# [Problem details]
For this listing, report how many lines contain the string "kubelet", using only a number.

# [Data]
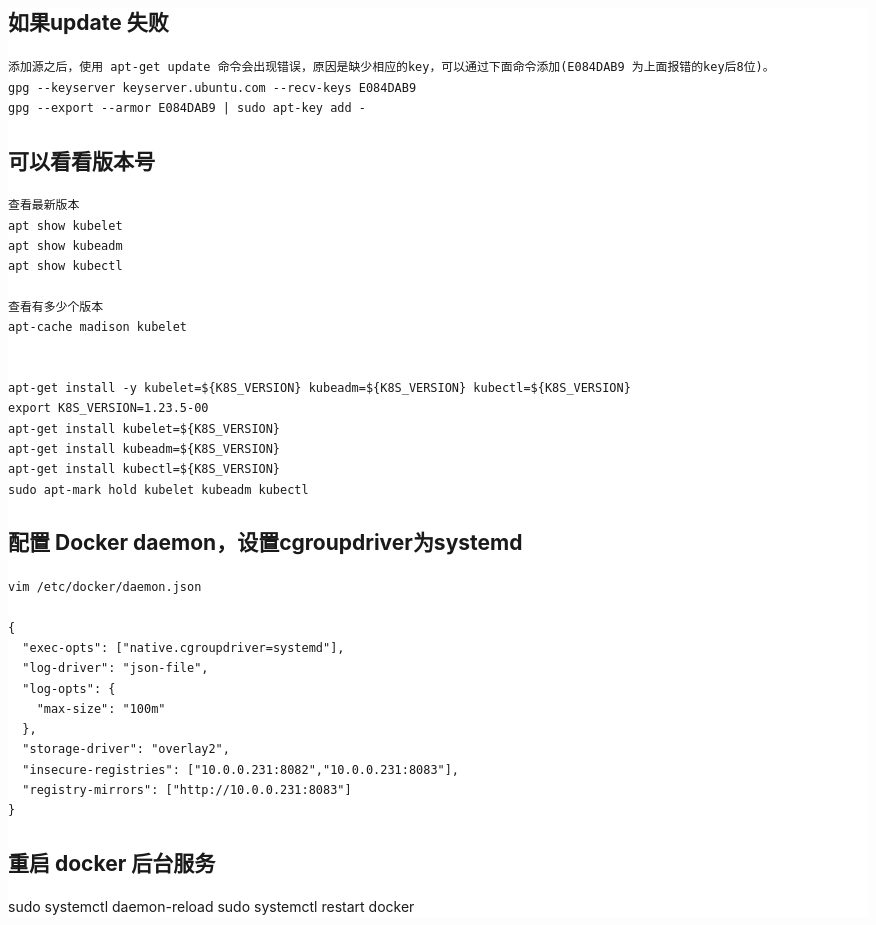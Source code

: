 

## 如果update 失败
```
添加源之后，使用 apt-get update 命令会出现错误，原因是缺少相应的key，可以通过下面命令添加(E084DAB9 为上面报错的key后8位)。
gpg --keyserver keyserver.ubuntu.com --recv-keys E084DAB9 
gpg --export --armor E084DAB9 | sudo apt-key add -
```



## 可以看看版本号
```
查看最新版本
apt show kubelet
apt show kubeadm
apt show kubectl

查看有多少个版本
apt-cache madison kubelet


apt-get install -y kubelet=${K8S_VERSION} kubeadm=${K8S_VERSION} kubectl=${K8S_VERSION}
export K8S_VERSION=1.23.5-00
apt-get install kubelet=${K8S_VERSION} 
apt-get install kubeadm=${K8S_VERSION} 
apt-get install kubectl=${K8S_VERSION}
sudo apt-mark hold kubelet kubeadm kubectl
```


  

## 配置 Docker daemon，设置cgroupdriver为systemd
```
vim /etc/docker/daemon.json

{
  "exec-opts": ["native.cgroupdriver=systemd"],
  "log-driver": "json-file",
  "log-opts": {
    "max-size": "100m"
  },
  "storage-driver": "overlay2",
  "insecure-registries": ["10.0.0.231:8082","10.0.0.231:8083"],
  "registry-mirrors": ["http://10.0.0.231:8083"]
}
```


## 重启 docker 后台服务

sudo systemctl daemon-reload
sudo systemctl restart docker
* * *
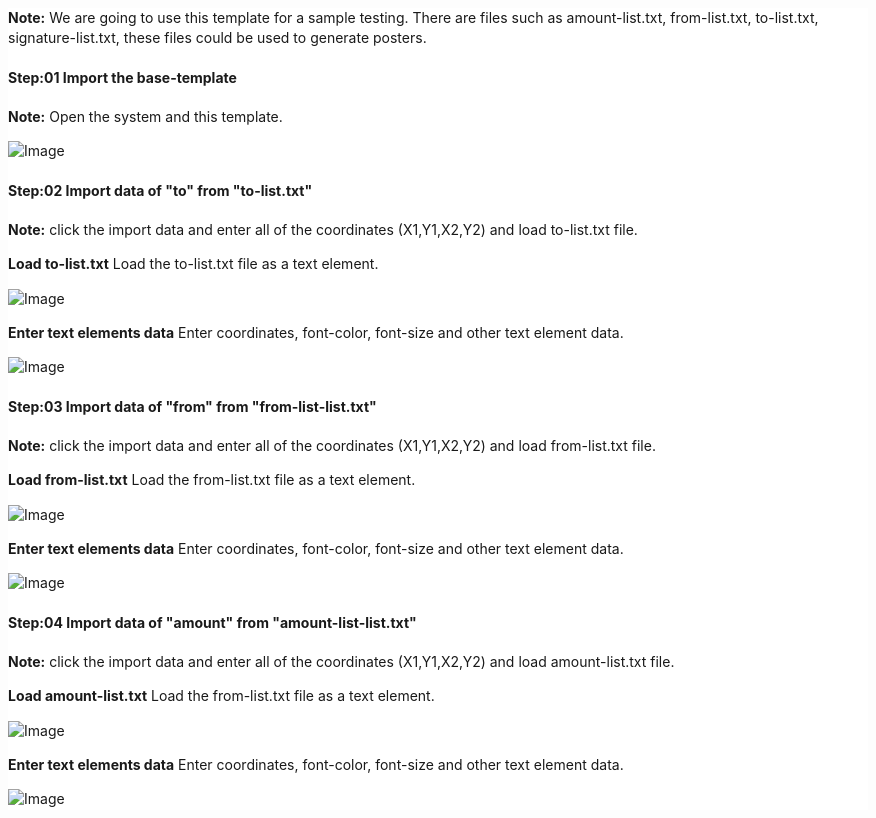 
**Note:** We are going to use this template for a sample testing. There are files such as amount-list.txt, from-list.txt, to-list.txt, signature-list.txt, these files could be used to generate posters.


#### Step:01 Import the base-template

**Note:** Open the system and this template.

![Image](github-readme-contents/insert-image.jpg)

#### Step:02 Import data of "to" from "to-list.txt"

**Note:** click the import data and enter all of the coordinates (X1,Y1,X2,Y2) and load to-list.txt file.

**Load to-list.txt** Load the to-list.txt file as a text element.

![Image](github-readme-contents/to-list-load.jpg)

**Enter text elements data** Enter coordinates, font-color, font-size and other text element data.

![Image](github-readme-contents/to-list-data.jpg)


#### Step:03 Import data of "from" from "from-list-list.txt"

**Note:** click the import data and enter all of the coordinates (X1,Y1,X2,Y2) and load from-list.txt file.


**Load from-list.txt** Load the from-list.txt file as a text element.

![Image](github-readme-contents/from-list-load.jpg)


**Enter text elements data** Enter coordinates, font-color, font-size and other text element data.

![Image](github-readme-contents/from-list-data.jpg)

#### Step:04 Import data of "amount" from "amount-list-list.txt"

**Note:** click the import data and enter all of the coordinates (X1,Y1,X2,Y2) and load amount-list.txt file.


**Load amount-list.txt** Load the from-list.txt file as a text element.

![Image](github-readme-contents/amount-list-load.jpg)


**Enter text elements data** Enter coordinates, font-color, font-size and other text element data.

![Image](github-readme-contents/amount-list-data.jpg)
---
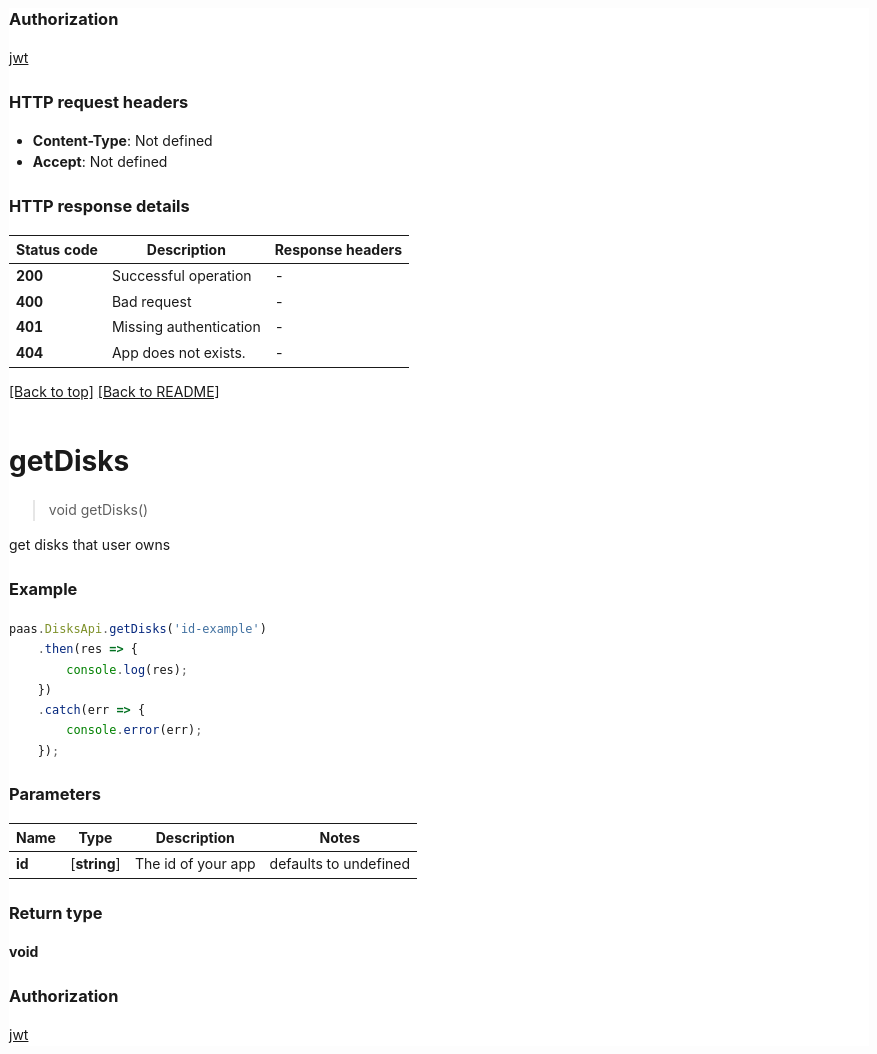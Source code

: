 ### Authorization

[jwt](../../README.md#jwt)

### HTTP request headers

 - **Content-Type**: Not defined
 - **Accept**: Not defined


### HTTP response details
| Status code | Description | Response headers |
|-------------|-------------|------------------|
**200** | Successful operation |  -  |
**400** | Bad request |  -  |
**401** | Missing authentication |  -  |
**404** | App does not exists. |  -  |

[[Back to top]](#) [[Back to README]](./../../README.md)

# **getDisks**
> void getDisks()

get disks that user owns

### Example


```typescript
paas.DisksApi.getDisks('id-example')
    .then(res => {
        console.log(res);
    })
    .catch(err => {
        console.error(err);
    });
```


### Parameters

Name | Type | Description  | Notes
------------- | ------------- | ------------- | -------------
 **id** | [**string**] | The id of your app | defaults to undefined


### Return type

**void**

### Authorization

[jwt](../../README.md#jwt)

# [Output below]
5